This case reveals that non-independence of phage growth on different hosts can arise through the dilution protocol (also dependent on culture conditions). This outcome is not due to a change in the relative advantage of one phage over another (i.e., not due to selection and thus not reflected in the ratios of Equation (2a,b)) but rather stems from the demographic consequences of the dilution protocol. Phages can be lost because they cannot grow fast enough to maintain themselves, even though they may be ‘evolutionarily’ superior to their competitors who are also lost. The host-presentation protocol thus has ramifications for evolution and, separately, for demography.
The second modification of Parallel presentation considered here is to change the dilution mode while retaining the low bacterial growth rate of 0.1. Previously, with fixed-count dilution and low bacterial growth rate (Figure 4 and Figure 5A), the phage density reached just over 106 by cycle’s end, so the dilution to 1000 phage was a 10−3-fold reduction in phage density.

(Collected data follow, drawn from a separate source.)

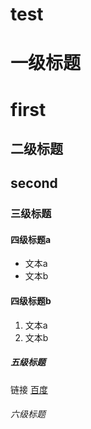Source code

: # test

# 一级标题
# first

## 二级标题
## second

### 三级标题

#### 四级标题a

- 文本a
- 文本b

#### 四级标题b

1. 文本a
2. 文本b

##### 五级标题

链接
[百度](www.baidu.com)

###### 六级标题
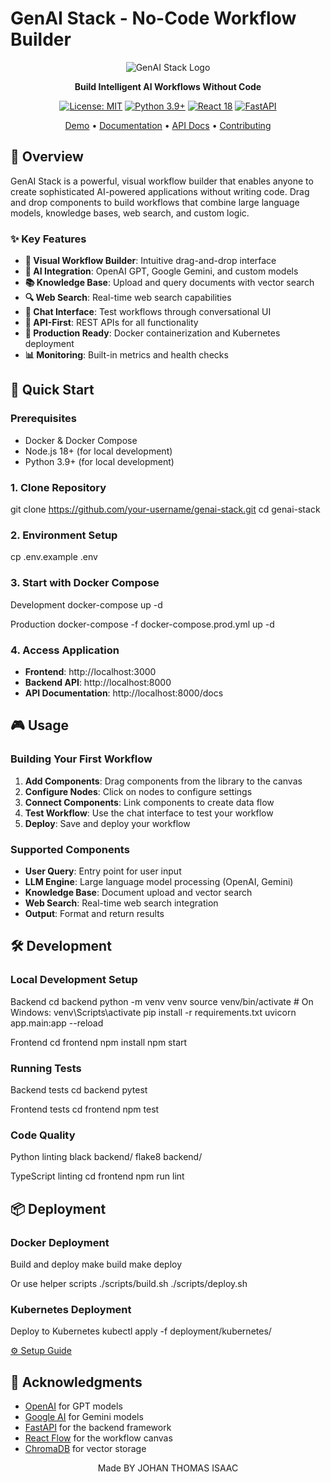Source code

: # GenAI Stack - No-Code Workflow Builder

<div align="center">

![GenAI Stack Logo](docs/images/genai-stack-logo.png)

**Build Intelligent AI Workflows Without Code**

[![License: MIT](https://img.shields.io/badge/License-MIT-yellow.svg)](https://opensource.org/licenses/MIT)
[![Python 3.9+](https://img.shields.io/badge/python-3.9+-blue.svg)](https://www.python.org/downloads/)
[![React 18](https://img.shields.io/badge/react-18.0+-blue.svg)](https://reactjs.org/)
[![FastAPI](https://img.shields.io/badge/FastAPI-0.104+-green.svg)](https://fastapi.tiangolo.com/)

[Demo](https://genai-stack-demo.herokuapp.com) • [Documentation](docs/) • [API Docs](https://api.genai-stack.com/docs) • [Contributing](#contributing)

</div>

## 🎯 Overview

GenAI Stack is a powerful, visual workflow builder that enables anyone to create sophisticated AI-powered applications without writing code. Drag and drop components to build workflows that combine large language models, knowledge bases, web search, and custom logic.

### ✨ Key Features

- **🎨 Visual Workflow Builder**: Intuitive drag-and-drop interface
- **🤖 AI Integration**: OpenAI GPT, Google Gemini, and custom models
- **📚 Knowledge Base**: Upload and query documents with vector search
- **🔍 Web Search**: Real-time web search capabilities
- **💬 Chat Interface**: Test workflows through conversational UI
- **🔗 API-First**: REST APIs for all functionality
- **🚀 Production Ready**: Docker containerization and Kubernetes deployment
- **📊 Monitoring**: Built-in metrics and health checks

## 🚀 Quick Start

### Prerequisites

- Docker & Docker Compose
- Node.js 18+ (for local development)
- Python 3.9+ (for local development)

### 1. Clone Repository
git clone https://github.com/your-username/genai-stack.git
cd genai-stack

### 2. Environment Setup
cp .env.example .env

### 3. Start with Docker Compose
Development
docker-compose up -d

Production
docker-compose -f docker-compose.prod.yml up -d

### 4. Access Application

- **Frontend**: http://localhost:3000
- **Backend API**: http://localhost:8000
- **API Documentation**: http://localhost:8000/docs


## 🎮 Usage

### Building Your First Workflow

1. **Add Components**: Drag components from the library to the canvas
2. **Configure Nodes**: Click on nodes to configure settings
3. **Connect Components**: Link components to create data flow
4. **Test Workflow**: Use the chat interface to test your workflow
5. **Deploy**: Save and deploy your workflow

### Supported Components

- **User Query**: Entry point for user input
- **LLM Engine**: Large language model processing (OpenAI, Gemini)
- **Knowledge Base**: Document upload and vector search
- **Web Search**: Real-time web search integration
- **Output**: Format and return results

## 🛠️ Development

### Local Development Setup
Backend
cd backend
python -m venv venv
source venv/bin/activate # On Windows: venv\Scripts\activate
pip install -r requirements.txt
uvicorn app.main:app --reload

Frontend
cd frontend
npm install
npm start

### Running Tests
Backend tests
cd backend
pytest

Frontend tests
cd frontend
npm test

### Code Quality
Python linting
black backend/
flake8 backend/

TypeScript linting
cd frontend
npm run lint


## 📦 Deployment

### Docker Deployment
Build and deploy
make build
make deploy

Or use helper scripts
./scripts/build.sh
./scripts/deploy.sh

### Kubernetes Deployment
Deploy to Kubernetes
kubectl apply -f deployment/kubernetes/


 [⚙️ Setup Guide](docs/setup-guide.md)


## 🙏 Acknowledgments

- [OpenAI](https://openai.com/) for GPT models
- [Google AI](https://ai.google/) for Gemini models
- [FastAPI](https://fastapi.tiangolo.com/) for the backend framework
- [React Flow](https://reactflow.dev/) for the workflow canvas
- [ChromaDB](https://www.trychroma.com/) for vector storage

<div align="center">
Made BY JOHAN THOMAS ISAAC
</div>



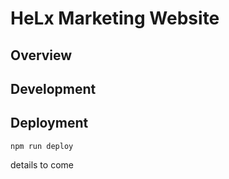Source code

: # HeLx Marketing Website

## Overview

## Development

## Deployment

`npm run deploy` 

details to come
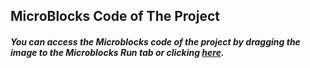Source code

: ## MicroBlocks Code of The Project



##### You can access the Microblocks code of the project by dragging the image to the Microblocks Run tab or clicking [here]( "here").
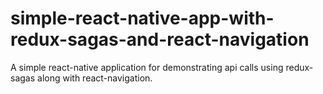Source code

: # simple-react-native-app-with-redux-sagas-and-react-navigation
A simple react-native application for demonstrating api calls using redux-sagas along with react-navigation.
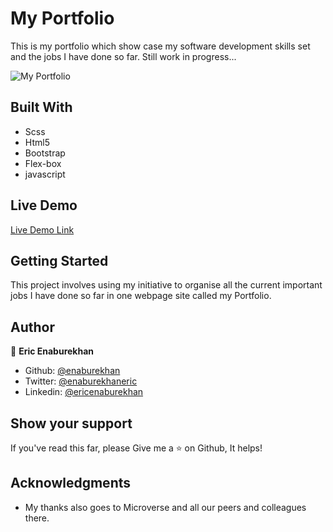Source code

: # My Portfolio
This is my portfolio which show case my software development skills set and the jobs I have done so far.
Still work in progress...

![My Portfolio]()


## Built With

- Scss
- Html5
- Bootstrap
- Flex-box
- javascript



## Live Demo


[Live Demo Link](http://ericenaburekhan.me/)


## Getting Started

This project involves using my initiative to organise all the current important jobs I have done so far in one webpage site called my Portfolio. 

## Author

👤 **Eric Enaburekhan**

- Github: [@enaburekhan](https://github.com/enaburekhan)
- Twitter: [@enaburekhaneric](https://twitter.com/enaburekhaneric)
- Linkedin: [@ericenaburekhan](https://www.linkedin.com/in/eric-enaburekhan-801a28100/)

## Show your support

If you've read this far, please Give me a ⭐️ on Github, It helps!

## Acknowledgments

- My thanks also goes to Microverse and all our peers and colleagues there.

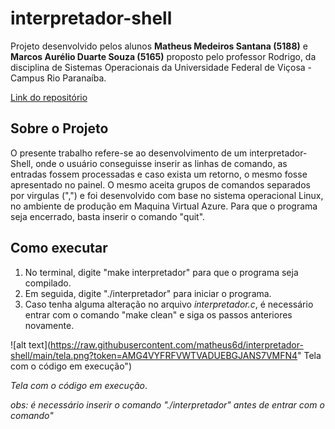 # interpretador-shell

Projeto desenvolvido pelos alunos **Matheus Medeiros Santana (5188)** e **Marcos Aurélio Duarte Souza (5165)** proposto pelo professor Rodrigo, da disciplina de Sistemas Operacionais da Universidade Federal de Viçosa - Campus Rio Paranaíba.

[Link do repositório](https://github.com/matheus6d/interpretador-shell)

## Sobre o Projeto
O presente trabalho refere-se ao desenvolvimento de um interpretador- Shell, onde o usuário conseguisse inserir as linhas de comando, as entradas fossem processadas e caso exista um retorno, o mesmo fosse apresentado no painel. O mesmo aceita grupos de comandos separados por virgulas (",") e foi desenvolvido com base no sistema operacional Linux, no ambiente de produção em Maquina Virtual Azure. Para que o programa seja encerrado, basta inserir o comando "quit".

## Como executar 
1. No terminal, digite "make interpretador" para que o programa seja compilado.
2. Em seguida, digite "./interpretador" para iniciar o programa.
3. Caso tenha alguma alteração no arquivo *interpretador.c*, é necessário entrar com o comando "make clean" e siga os passos anteriores novamente.

![alt text](https://raw.githubusercontent.com/matheus6d/interpretador-shell/main/tela.png?token=AMG4VYFRFVWTVADUEBGJANS7VMFN4" Tela com o código em execução")

*Tela com o código em execução*.

*obs: é necessário inserir o comando "./interpretador" antes de entrar com o comando"*






        
        
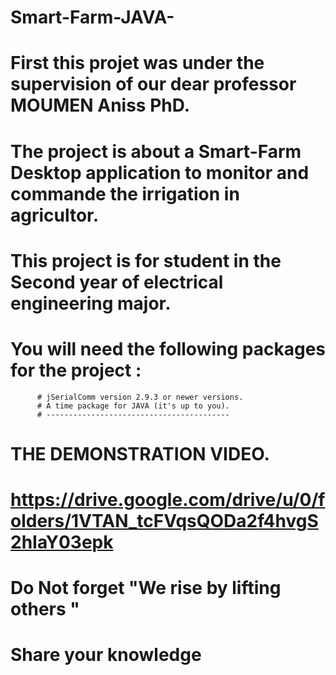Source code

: # Smart-Farm-JAVA-
# First this projet was under the supervision of our dear professor MOUMEN Aniss PhD.
# The project is about a Smart-Farm Desktop application to monitor and commande the irrigation in agricultor.
# This project is for student in the Second year of electrical engineering major.
# You will need the following packages for the project :
          # jSerialComm version 2.9.3 or newer versions.
          # A time package for JAVA (it's up to you).
          # -----------------------------------------
# THE DEMONSTRATION VIDEO.
# https://drive.google.com/drive/u/0/folders/1VTAN_tcFVqsQODa2f4hvgS2hIaY03epk

# Do Not forget "We rise by lifting others "
# Share your knowledge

Phage density could not get high because the starting phage density was always the same number, and bacterial densities did not support phage growth rapid enough to overwhelm the culture. With the fixed-volume dilution, each new cycle is started with 5% of the phage density in the phage pool. This means that any gains in total phage density in one cycle directly increase the density of phages transferred into the next cycle, which in turn results in even more phage at the end of the next cycle, and so on. This has the potential for phage concentration to become so high that bacterial density becomes limiting before the cycle’s end. Indeed, whereas phage density under fixed-count dilution ultimately reached and was maintained at just over 106 with transfers of 1000 phage, phage density reached almost 109 when transferring 5% of the pool, at which point hosts became limiting. When bacterial density becomes limiting, phages from host A no longer drive the demographic extinction of phages on host B. The patterns with fixed-volume dilution and low bacterial growth are now closer to those of fixed-count dilution with high bacterial growth (Figure 6), although there are now also broad intermediate zones.
Although the use of a fixed-volume dilution protocol (combined with low bacterial growth) largely avoids the demographic purging of phages and restores the pattern of phage retention seen in Figure 3, the patterns in Figure 3 and Figure 6 have a striking difference: the generalist drives specialist extinction over broader parameter ranges in Figure 6. In Figure 6, the generalist is extinguishing specialists that are decidedly superior on the respective host. The reason for this change in outcome is not immediately clear. We conjecture that the difference lies in the lesser phage growth per cycle in Figure 6 due to a combination of low bacterial growth rate and fixed-volume dilution. Thus, the dilution in Figure 3 allowed approximately 6 orders of magnitude phage growth per cycle, whereas the dilution in Figure 6 allows approximately 20-fold phage growth per cycle. This reduced growth per cycle has the effect of reducing the impact of burst size differences on the Ni|j in the heuristic Equation (2a,b). With smaller Ni|j, the arithmetic advantage of the generalist looms ever larger.
This change in outcome (from fixed-count dilution to fixed-volume dilution, both with low r) is readily seen to stem from a restoration of favorable demography—phages are no longer being diluted to extinction. Avoiding demographic extinction is merely a matter of growing the phages long enough relative to dilution, an outcome that can be achieved either by longer growth or lesser dilution. As noted above, there are multiple ways to achieve this outcome, and an important one is presented next.
These few variations on the Parallel presentation protocol point to manifold complexity stemming from protocol details such as cycle duration, bacterial growth rate and dilution. They likewise motivate ways to avoid ‘unfair’ recovery of phages. One modification that could ensure maintenance of phages on each host despite differences in bacterial growth rate is to set the dilution separately for each host and then pool the samples. This protocol would also mitigate a tyranny from the generalist and prevent phage loss due to poor growth on one host even with high dilution rates. Numerical analyses support this intuition (Figure 7 for comparison to Figure 4).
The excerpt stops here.